Richardson and Williams acknowledged that this rate was lower than LabCorp’s current rent, but
argued that it reflected LabCorp’s steadily increasing maintenance costs. Buhrmaster answered the
letter on December 18 but did not respond to LabCorp’s proposal. He acknowledged that LabCorp
had “a currently unexercised option right” that “provides certain terms for exercise of [the] option”
and instructed LabCorp to inform him “[i]f it is LabCorp’s decision not to exercise this option and
therefore waive any further rights, except those remaining under the current term.”
LabCorp’s senior vice president, Mark Braune, replied to Buhrmaster with a letter dated
December 26:
On behalf of [LabCorp], we hereby exercise the (2nd) second option to renew
our lease . . . as provided for in paragraph 27 of the original lease. We value the
relationship with [Buhrmaster’s property management firm] over the past 20 years,
which has helped to facilitate our growth.

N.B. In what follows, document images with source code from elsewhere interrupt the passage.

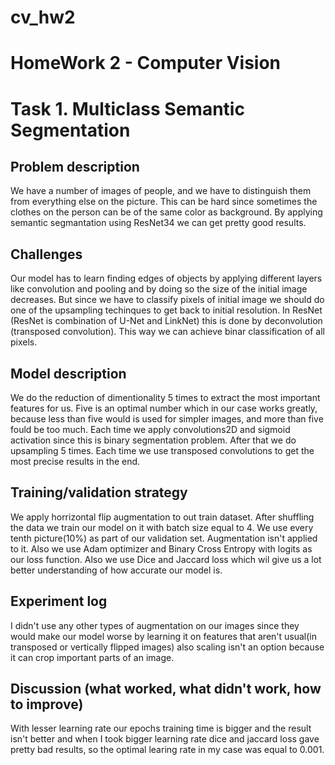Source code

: # cv_hw2

# HomeWork 2 - Computer Vision


# Task 1. Multiclass Semantic Segmentation

## Problem description
We have a number of images of people, and we have to distinguish them from everything else on the picture. This can be hard since sometimes the clothes on the person can be of the same color as background. By applying semantic segmantation using ResNet34 we can get pretty good results. 

## Challenges
Our model has to learn finding edges of objects by applying different layers like convolution and pooling and by doing so the size of the initial image decreases. But since we have to classify pixels of initial image we should do one of the upsampling techinques to get back to initial resolution. In ResNet  (ResNet is combination of U-Net and LinkNet) this is done by deconvolution (transposed convolution). This way we can achieve binar classification of all pixels.

## Model description
We do the reduction of dimentionality 5 times to extract the most important features for us. Five is an optimal number which in our case works greatly, because less than five would is used for simpler images, and more than five fould be too much. Each time we apply convolutions2D and sigmoid activation since this is binary segmentation problem. After that we do upsampling 5 times. Each time we use transposed convolutions to get the most precise results in the end.

## Training/validation strategy
We apply horrizontal flip augmentation to out train dataset. After shuffling the data we train our model on it with batch size equal to 4. We use every tenth picture(10%) as part of our validation set. Augmentation isn't applied to it. Also we use Adam optimizer and Binary Cross Entropy with logits as our loss function. Also we use Dice and Jaccard loss which wil give us a lot better understanding of how accurate our model is.

## Experiment log
I didn't use any other types of augmentation on our images since they would make our model worse by learning it on features that aren't usual(in transposed or vertically flipped images) also scaling isn't an option because it can crop important parts of an image.

## Discussion (what worked, what didn't work, how to improve)
With lesser learning rate our epochs training time is bigger and the result isn't better and when I took bigger learning rate dice and jaccard loss gave pretty bad results, so the optimal learing rate in my case was equal to 0.001.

In addressing LabCorp’s needs going forward, we hope to structure the lease
renewal with an eye toward the optimum term, while simultaneously addressing the
deteriorating condition of the facility. Facing an ever changing business climate, it
is paramount that LabCorp (a) achieve efficiencies in the operation of the building,
(b) have a sound water-tight roof, and (c) install a modern energy-efficient HVAC
System.
Through our brokers [Richardson and Williams], we look forward to the
initiation of negotiations to determine the appropriate market rent. We are confident
this will result in a timely lease extension.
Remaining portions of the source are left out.